#### [REQUIRED WORK]
Return each line of the listing that has the word "readonly" in it.

#### [EXCERPTED DATA]
============================================================

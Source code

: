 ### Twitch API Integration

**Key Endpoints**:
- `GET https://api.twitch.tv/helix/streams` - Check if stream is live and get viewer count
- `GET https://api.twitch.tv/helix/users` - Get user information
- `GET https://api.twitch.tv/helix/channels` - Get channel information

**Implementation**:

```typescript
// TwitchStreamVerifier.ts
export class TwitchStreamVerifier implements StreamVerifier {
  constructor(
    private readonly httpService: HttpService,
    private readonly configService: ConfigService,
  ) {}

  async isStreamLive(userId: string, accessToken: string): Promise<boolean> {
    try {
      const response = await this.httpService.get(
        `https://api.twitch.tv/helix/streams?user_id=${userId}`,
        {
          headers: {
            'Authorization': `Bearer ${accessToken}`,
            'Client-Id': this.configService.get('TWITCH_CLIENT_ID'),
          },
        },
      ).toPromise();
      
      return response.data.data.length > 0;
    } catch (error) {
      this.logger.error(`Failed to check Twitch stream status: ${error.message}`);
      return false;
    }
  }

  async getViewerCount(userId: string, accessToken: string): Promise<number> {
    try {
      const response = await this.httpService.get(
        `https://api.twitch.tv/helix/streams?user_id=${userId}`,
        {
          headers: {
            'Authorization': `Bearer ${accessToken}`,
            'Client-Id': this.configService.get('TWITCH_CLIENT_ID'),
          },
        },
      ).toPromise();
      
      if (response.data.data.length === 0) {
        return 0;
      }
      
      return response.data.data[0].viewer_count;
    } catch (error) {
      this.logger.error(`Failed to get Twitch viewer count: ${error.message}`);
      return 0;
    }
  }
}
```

============================================================

#### [SOLVED EXERCISE]
    private readonly httpService: HttpService,
    private readonly configService: ConfigService,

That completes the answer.